1. Think surround in pre-production: Planning for a surround sound project is critical. First and foremost, make sure your client is ready for the extra time and budget needed. Try to get the best sounding room possible and check that the surround monitors work before you arrive.
2. You don’t need multichannel mics to record surround: Yes, higher quality mics are certainly better, but you can record with a bunch of SM-57s if you really need to. Try a quad array of decent omnis or cardioids around a drum kit, and pan each into the four corners of your mix. It’ll sound like you’re sitting on the kit.
3. Use the surround mics for stereo reverb: Take those two rear surround mics behind the kit in the above example, and use them in your stereo mix. They can provide “real” reverb, and add a nice depth to your overall sound.
4. Center channel – Don’t rely on it: Some engineers don’t use it at all.
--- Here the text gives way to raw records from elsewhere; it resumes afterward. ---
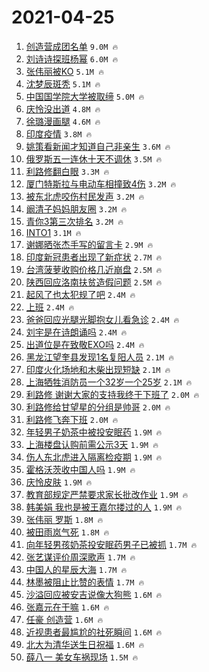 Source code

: # 2021-04-25

1. [创造营成团名单](https://s.weibo.com/weibo?q=%23%E5%88%9B%E9%80%A0%E8%90%A5%E6%88%90%E5%9B%A2%E5%90%8D%E5%8D%95%23&Refer=top) `9.0M 🔥`
1. [刘诗诗探班杨幂](https://s.weibo.com/weibo?q=%23%E5%88%98%E8%AF%97%E8%AF%97%E6%8E%A2%E7%8F%AD%E6%9D%A8%E5%B9%82%23&Refer=top) `6.0M 🔥`
1. [张伟丽被KO](https://s.weibo.com/weibo?q=%23%E5%BC%A0%E4%BC%9F%E4%B8%BD%E8%A2%ABKO%23&Refer=top) `5.1M 🔥`
1. [沈梦辰斑秃](https://s.weibo.com/weibo?q=%E6%B2%88%E6%A2%A6%E8%BE%B0%E6%96%91%E7%A7%83&Refer=top) `5.1M 🔥`
1. [中国国学院大学被取缔](https://s.weibo.com/weibo?q=%23%E4%B8%AD%E5%9B%BD%E5%9B%BD%E5%AD%A6%E9%99%A2%E5%A4%A7%E5%AD%A6%E8%A2%AB%E5%8F%96%E7%BC%94%23&Refer=top) `5.0M 🔥`
1. [庆怜没出道](https://s.weibo.com/weibo?q=%23%E5%BA%86%E6%80%9C%E6%B2%A1%E5%87%BA%E9%81%93%23&Refer=top) `4.8M 🔥`
1. [徐璐漫画腿](https://s.weibo.com/weibo?q=%23%E5%BE%90%E7%92%90%E6%BC%AB%E7%94%BB%E8%85%BF%23&Refer=top) `4.6M 🔥`
1. [印度疫情](https://s.weibo.com/weibo?q=%E5%8D%B0%E5%BA%A6%E7%96%AB%E6%83%85&Refer=top) `3.8M 🔥`
1. [姚策看新闻才知道自己非亲生](https://s.weibo.com/weibo?q=%23%E5%A7%9A%E7%AD%96%E7%9C%8B%E6%96%B0%E9%97%BB%E6%89%8D%E7%9F%A5%E9%81%93%E8%87%AA%E5%B7%B1%E9%9D%9E%E4%BA%B2%E7%94%9F%23&Refer=top) `3.6M 🔥`
1. [俄罗斯五一连休十天不调休](https://s.weibo.com/weibo?q=%23%E4%BF%84%E7%BD%97%E6%96%AF%E4%BA%94%E4%B8%80%E8%BF%9E%E4%BC%91%E5%8D%81%E5%A4%A9%E4%B8%8D%E8%B0%83%E4%BC%91%23&Refer=top) `3.5M 🔥`
1. [利路修翻白眼](https://s.weibo.com/weibo?q=%E5%88%A9%E8%B7%AF%E4%BF%AE%E7%BF%BB%E7%99%BD%E7%9C%BC&Refer=top) `3.3M 🔥`
1. [厦门特斯拉与电动车相撞致4伤](https://s.weibo.com/weibo?q=%23%E5%8E%A6%E9%97%A8%E7%89%B9%E6%96%AF%E6%8B%89%E4%B8%8E%E7%94%B5%E5%8A%A8%E8%BD%A6%E7%9B%B8%E6%92%9E%E8%87%B44%E4%BC%A4%23&Refer=top) `3.2M 🔥`
1. [被东北虎咬伤村民发声](https://s.weibo.com/weibo?q=%E8%A2%AB%E4%B8%9C%E5%8C%97%E8%99%8E%E5%92%AC%E4%BC%A4%E6%9D%91%E6%B0%91%E5%8F%91%E5%A3%B0&Refer=top) `3.2M 🔥`
1. [阚清子妈妈朋友圈](https://s.weibo.com/weibo?q=%23%E9%98%9A%E6%B8%85%E5%AD%90%E5%A6%88%E5%A6%88%E6%9C%8B%E5%8F%8B%E5%9C%88%23&Refer=top) `3.2M 🔥`
1. [青你3第三次排名](https://s.weibo.com/weibo?q=%23%E9%9D%92%E4%BD%A03%E7%AC%AC%E4%B8%89%E6%AC%A1%E6%8E%92%E5%90%8D%23&Refer=top) `3.2M 🔥`
1. [INTO1](https://s.weibo.com/weibo?q=INTO1&Refer=top) `3.1M 🔥`
1. [谢娜晒张杰手写的留言卡](https://s.weibo.com/weibo?q=%23%E8%B0%A2%E5%A8%9C%E6%99%92%E5%BC%A0%E6%9D%B0%E6%89%8B%E5%86%99%E7%9A%84%E7%95%99%E8%A8%80%E5%8D%A1%23&Refer=top) `2.9M 🔥`
1. [印度新冠患者出现了新症状](https://s.weibo.com/weibo?q=%23%E5%8D%B0%E5%BA%A6%E6%96%B0%E5%86%A0%E6%82%A3%E8%80%85%E5%87%BA%E7%8E%B0%E4%BA%86%E6%96%B0%E7%97%87%E7%8A%B6%23&Refer=top) `2.7M 🔥`
1. [台湾菠萝收购价格几近崩盘](https://s.weibo.com/weibo?q=%E5%8F%B0%E6%B9%BE%E8%8F%A0%E8%90%9D%E6%94%B6%E8%B4%AD%E4%BB%B7%E6%A0%BC%E5%87%A0%E8%BF%91%E5%B4%A9%E7%9B%98&Refer=top) `2.5M 🔥`
1. [陕西回应洛南扶贫造假问题](https://s.weibo.com/weibo?q=%23%E9%99%95%E8%A5%BF%E5%9B%9E%E5%BA%94%E6%B4%9B%E5%8D%97%E6%89%B6%E8%B4%AB%E9%80%A0%E5%81%87%E9%97%AE%E9%A2%98%23&Refer=top) `2.5M 🔥`
1. [起风了也太犯规了吧](https://s.weibo.com/weibo?q=%23%E8%B5%B7%E9%A3%8E%E4%BA%86%E4%B9%9F%E5%A4%AA%E7%8A%AF%E8%A7%84%E4%BA%86%E5%90%A7%23&Refer=top) `2.4M 🔥`
1. [上班](https://s.weibo.com/weibo?q=%E4%B8%8A%E7%8F%AD&Refer=top) `2.4M 🔥`
1. [爸爸回应光腿光脚抱女儿看急诊](https://s.weibo.com/weibo?q=%23%E7%88%B8%E7%88%B8%E5%9B%9E%E5%BA%94%E5%85%89%E8%85%BF%E5%85%89%E8%84%9A%E6%8A%B1%E5%A5%B3%E5%84%BF%E7%9C%8B%E6%80%A5%E8%AF%8A%23&Refer=top) `2.4M 🔥`
1. [刘宇是在诗朗诵吗](https://s.weibo.com/weibo?q=%23%E5%88%98%E5%AE%87%E6%98%AF%E5%9C%A8%E8%AF%97%E6%9C%97%E8%AF%B5%E5%90%97%23&Refer=top) `2.4M 🔥`
1. [出道位是在致敬EXO吗](https://s.weibo.com/weibo?q=%23%E5%87%BA%E9%81%93%E4%BD%8D%E6%98%AF%E5%9C%A8%E8%87%B4%E6%95%ACEXO%E5%90%97%23&Refer=top) `2.4M 🔥`
1. [黑龙江望奎县发现1名复阳人员](https://s.weibo.com/weibo?q=%23%E9%BB%91%E9%BE%99%E6%B1%9F%E6%9C%9B%E5%A5%8E%E5%8E%BF%E5%8F%91%E7%8E%B01%E5%90%8D%E5%A4%8D%E9%98%B3%E4%BA%BA%E5%91%98%23&Refer=top) `2.1M 🔥`
1. [印度火化场地和木柴出现短缺](https://s.weibo.com/weibo?q=%23%E5%8D%B0%E5%BA%A6%E7%81%AB%E5%8C%96%E5%9C%BA%E5%9C%B0%E5%92%8C%E6%9C%A8%E6%9F%B4%E5%87%BA%E7%8E%B0%E7%9F%AD%E7%BC%BA%23&Refer=top) `2.1M 🔥`
1. [上海牺牲消防员一个32岁一个25岁](https://s.weibo.com/weibo?q=%23%E4%B8%8A%E6%B5%B7%E7%89%BA%E7%89%B2%E6%B6%88%E9%98%B2%E5%91%98%E4%B8%80%E4%B8%AA32%E5%B2%81%E4%B8%80%E4%B8%AA25%E5%B2%81%23&Refer=top) `2.1M 🔥`
1. [利路修 谢谢大家的支持我终于下班了](https://s.weibo.com/weibo?q=%E5%88%A9%E8%B7%AF%E4%BF%AE%20%E8%B0%A2%E8%B0%A2%E5%A4%A7%E5%AE%B6%E7%9A%84%E6%94%AF%E6%8C%81%E6%88%91%E7%BB%88%E4%BA%8E%E4%B8%8B%E7%8F%AD%E4%BA%86&Refer=top) `2.0M 🔥`
1. [利路修给甘望星的分组是帅哥](https://s.weibo.com/weibo?q=%23%E5%88%A9%E8%B7%AF%E4%BF%AE%E7%BB%99%E7%94%98%E6%9C%9B%E6%98%9F%E7%9A%84%E5%88%86%E7%BB%84%E6%98%AF%E5%B8%85%E5%93%A5%23&Refer=top) `2.0M 🔥`
1. [利路修飞奔下班](https://s.weibo.com/weibo?q=%23%E5%88%A9%E8%B7%AF%E4%BF%AE%E9%A3%9E%E5%A5%94%E4%B8%8B%E7%8F%AD%23&Refer=top) `2.0M 🔥`
1. [年轻男子奶茶中被投安眠药](https://s.weibo.com/weibo?q=%23%E5%B9%B4%E8%BD%BB%E7%94%B7%E5%AD%90%E5%A5%B6%E8%8C%B6%E4%B8%AD%E8%A2%AB%E6%8A%95%E5%AE%89%E7%9C%A0%E8%8D%AF%23&Refer=top) `1.9M 🔥`
1. [上海楼盘认购前需公示3天](https://s.weibo.com/weibo?q=%23%E4%B8%8A%E6%B5%B7%E6%A5%BC%E7%9B%98%E8%AE%A4%E8%B4%AD%E5%89%8D%E9%9C%80%E5%85%AC%E7%A4%BA3%E5%A4%A9%23&Refer=top) `1.9M 🔥`
1. [伤人东北虎进入隔离检疫期](https://s.weibo.com/weibo?q=%23%E4%BC%A4%E4%BA%BA%E4%B8%9C%E5%8C%97%E8%99%8E%E8%BF%9B%E5%85%A5%E9%9A%94%E7%A6%BB%E6%A3%80%E7%96%AB%E6%9C%9F%23&Refer=top) `1.9M 🔥`
1. [霍格沃茨收中国人吗](https://s.weibo.com/weibo?q=%23%E9%9C%8D%E6%A0%BC%E6%B2%83%E8%8C%A8%E6%94%B6%E4%B8%AD%E5%9B%BD%E4%BA%BA%E5%90%97%23&Refer=top) `1.9M 🔥`
1. [庆怜皮肤](https://s.weibo.com/weibo?q=%23%E5%BA%86%E6%80%9C%E7%9A%AE%E8%82%A4%23&Refer=top) `1.9M 🔥`
1. [教育部规定严禁要求家长批改作业](https://s.weibo.com/weibo?q=%23%E6%95%99%E8%82%B2%E9%83%A8%E8%A7%84%E5%AE%9A%E4%B8%A5%E7%A6%81%E8%A6%81%E6%B1%82%E5%AE%B6%E9%95%BF%E6%89%B9%E6%94%B9%E4%BD%9C%E4%B8%9A%23&Refer=top) `1.9M 🔥`
1. [韩美娟 我也是被王嘉尔搂过的人](https://s.weibo.com/weibo?q=%E9%9F%A9%E7%BE%8E%E5%A8%9F%20%E6%88%91%E4%B9%9F%E6%98%AF%E8%A2%AB%E7%8E%8B%E5%98%89%E5%B0%94%E6%90%82%E8%BF%87%E7%9A%84%E4%BA%BA&Refer=top) `1.9M 🔥`
1. [张伟丽 罗斯](https://s.weibo.com/weibo?q=%E5%BC%A0%E4%BC%9F%E4%B8%BD%20%E7%BD%97%E6%96%AF&Refer=top) `1.8M 🔥`
1. [被田雨岚气死](https://s.weibo.com/weibo?q=%23%E8%A2%AB%E7%94%B0%E9%9B%A8%E5%B2%9A%E6%B0%94%E6%AD%BB%23&Refer=top) `1.8M 🔥`
1. [向年轻男孩奶茶投安眠药男子已被抓](https://s.weibo.com/weibo?q=%E5%90%91%E5%B9%B4%E8%BD%BB%E7%94%B7%E5%AD%A9%E5%A5%B6%E8%8C%B6%E6%8A%95%E5%AE%89%E7%9C%A0%E8%8D%AF%E7%94%B7%E5%AD%90%E5%B7%B2%E8%A2%AB%E6%8A%93&Refer=top) `1.7M 🔥`
1. [张艺谋评价周深歌声](https://s.weibo.com/weibo?q=%23%E5%BC%A0%E8%89%BA%E8%B0%8B%E8%AF%84%E4%BB%B7%E5%91%A8%E6%B7%B1%E6%AD%8C%E5%A3%B0%23&Refer=top) `1.7M 🔥`
1. [中国人的星辰大海](https://s.weibo.com/weibo?q=%23%E4%B8%AD%E5%9B%BD%E4%BA%BA%E7%9A%84%E6%98%9F%E8%BE%B0%E5%A4%A7%E6%B5%B7%23&Refer=top) `1.7M 🔥`
1. [林墨被阻止比赞的表情](https://s.weibo.com/weibo?q=%23%E6%9E%97%E5%A2%A8%E8%A2%AB%E9%98%BB%E6%AD%A2%E6%AF%94%E8%B5%9E%E7%9A%84%E8%A1%A8%E6%83%85%23&Refer=top) `1.7M 🔥`
1. [沙溢回应被安吉说像大狗熊](https://s.weibo.com/weibo?q=%E6%B2%99%E6%BA%A2%E5%9B%9E%E5%BA%94%E8%A2%AB%E5%AE%89%E5%90%89%E8%AF%B4%E5%83%8F%E5%A4%A7%E7%8B%97%E7%86%8A&Refer=top) `1.6M 🔥`
1. [张嘉元在干嘛](https://s.weibo.com/weibo?q=%23%E5%BC%A0%E5%98%89%E5%85%83%E5%9C%A8%E5%B9%B2%E5%98%9B%23&Refer=top) `1.6M 🔥`
1. [任豪 创造营](https://s.weibo.com/weibo?q=%E4%BB%BB%E8%B1%AA%20%E5%88%9B%E9%80%A0%E8%90%A5&Refer=top) `1.6M 🔥`
1. [近视患者最尴尬的社死瞬间](https://s.weibo.com/weibo?q=%23%E8%BF%91%E8%A7%86%E6%82%A3%E8%80%85%E6%9C%80%E5%B0%B4%E5%B0%AC%E7%9A%84%E7%A4%BE%E6%AD%BB%E7%9E%AC%E9%97%B4%23&Refer=top) `1.6M 🔥`
1. [北大为清华送生日祝福](https://s.weibo.com/weibo?q=%E5%8C%97%E5%A4%A7%E4%B8%BA%E6%B8%85%E5%8D%8E%E9%80%81%E7%94%9F%E6%97%A5%E7%A5%9D%E7%A6%8F&Refer=top) `1.6M 🔥`
1. [薛八一 美女车祸现场](https://s.weibo.com/weibo?q=%E8%96%9B%E5%85%AB%E4%B8%80%20%E7%BE%8E%E5%A5%B3%E8%BD%A6%E7%A5%B8%E7%8E%B0%E5%9C%BA&Refer=top) `1.5M 🔥`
However, the consumer may feel cheated or that something is wrong if they don’t hear anything in the center channel. Try using divergence or Center % (for Pro Tools users), which will then spread the signal across adjacent channels. With a vocal, for example, it will be heard in the Center, Left, and Right Front channels. The amount in each is your choice, but I always check my mixes with the center channel muted to see if it’ll remain punchy. You never know if that consumer at home — the listener we’re ultimately mixing for — has that channel in the wrong place, or worse, not connected at all.
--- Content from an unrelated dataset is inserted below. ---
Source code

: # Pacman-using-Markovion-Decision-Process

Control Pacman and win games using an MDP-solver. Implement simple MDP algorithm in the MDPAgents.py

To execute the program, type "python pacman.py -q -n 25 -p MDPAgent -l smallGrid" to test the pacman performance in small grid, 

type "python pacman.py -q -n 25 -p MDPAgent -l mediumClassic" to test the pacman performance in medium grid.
5. Use bass management: Bass management on the consumer level allows those small satellite speakers to sound large — by routing the bass into the subwoofer where it can be reproduced properly. Usually in the 80–120Hz area (often selectable), the filter in the receiver cuts off any frequencies below that and sends the rest to the speakers. As surround producers, we should take this into consideration by checking our mixes as such. You can use hardware bass management systems that plug in before your studio monitors, or use software that works with your DAW — such as the Waves M360 Surround Manager. Whatever you choose, it’s good to think like a consumer but mix like a professional.
6. Vocal delays in the surrounds: Try taking a mono or stereo delay, placing it into the Left/Right Surrounds and sending some front positioned vocal to it. This will help “pull” the vocal out of the front of the mix, creating additional depth and clarity. Try filtering the high frequencies in the delay to help reduce any sibilance and add warmth. Push the vocal delay send up to the point where it’s audible, then back it down a pinch. When you mute the delay, you’ll miss it — that means you’ve got it just right.
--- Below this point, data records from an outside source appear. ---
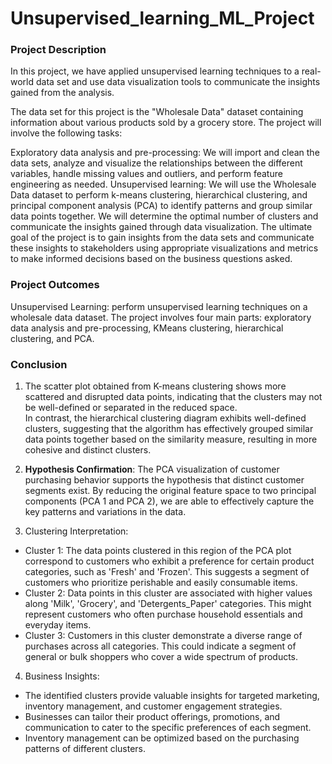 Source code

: # Unsupervised_learning_ML_Project

### Project Description
In this project, we have applied unsupervised learning techniques to a real-world data set and use data visualization tools to communicate the insights gained from the analysis.

The data set for this project is the "Wholesale Data" dataset containing information about various products sold by a grocery store. The project will involve the following tasks:

Exploratory data analysis and pre-processing: We will import and clean the data sets, analyze and visualize the relationships between the different variables, handle missing values and outliers, and perform feature engineering as needed. Unsupervised learning: We will use the Wholesale Data dataset to perform k-means clustering, hierarchical clustering, and principal component analysis (PCA) to identify patterns and group similar data points together. We will determine the optimal number of clusters and communicate the insights gained through data visualization. The ultimate goal of the project is to gain insights from the data sets and communicate these insights to stakeholders using appropriate visualizations and metrics to make informed decisions based on the business questions asked.

### Project Outcomes
Unsupervised Learning: perform unsupervised learning techniques on a wholesale data dataset. The project involves four main parts: exploratory data analysis and pre-processing, KMeans clustering, hierarchical clustering, and PCA.

### Conclusion
1. The scatter plot obtained from K-means clustering shows more scattered and disrupted data points, indicating that the clusters may not be well-defined or separated in the reduced space.<br>
In contrast, the hierarchical clustering diagram exhibits well-defined clusters, suggesting that the algorithm has effectively grouped similar data points together based on the similarity measure, resulting in more cohesive and distinct clusters.

2. **Hypothesis Confirmation**: 
The PCA visualization of customer purchasing behavior supports the hypothesis that distinct customer segments exist. By reducing the original feature space to two principal components (PCA 1 and PCA 2), we are able to effectively capture the key patterns and variations in the data.

3. Clustering Interpretation:

- Cluster 1: The data points clustered in this region of the PCA plot correspond to customers who exhibit a preference for certain product categories, such as 'Fresh' and 'Frozen'. This suggests a segment of customers who prioritize perishable and easily consumable items.
- Cluster 2: Data points in this cluster are associated with higher values along 'Milk', 'Grocery', and 'Detergents_Paper' categories. This might represent customers who often purchase household essentials and everyday items.
- Cluster 3: Customers in this cluster demonstrate a diverse range of purchases across all categories. This could indicate a segment of general or bulk shoppers who cover a wide spectrum of products.

4. Business Insights:

- The identified clusters provide valuable insights for targeted marketing, inventory management, and customer engagement strategies.
- Businesses can tailor their product offerings, promotions, and communication to cater to the specific preferences of each segment.
- Inventory management can be optimized based on the purchasing patterns of different clusters.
7. Use a piece of string to keep your speakers equal: Good Surround Monitoring is critical and ideally the signal from all five (or more) speakers should arrive at the same time. While the angles and heights of the speakers may change with music or post-oriented mixing, the distance from you to the tweeter should remain the same.
8. Capture your finals at the highest resolution possible: Whether the end product is DVD-Video, DVD-Audio, SACD, a video game or a TV broadcast, it’s best to work with the highest resolution possible. Remember, it’s easier to downconvert and lose a bit of fidelity than to upconvert, which can never sound better than the original source. Plan for the future now.
9. Prepare for the recall: Recalls by the artist, producer and/or record company are a daily occurrence in the production world. With surround sound, things can get even more complicated. Whether you mix “in the box” or with a full-blown console, document your work thoroughly. The variables of a surround sound mix are enormous, from multichannel outboard gear to subwoofer crossover levels — so be prepared for that total recall when it happens, which it will.
10. Go for it: Since there are “no rules”, enjoy it. Take chances. Do something nobody has done before you. If it’s wild enough, we’ll all hear about it and you’ll end up with a Grammy for Best Surround Mix. Hey, it could happen.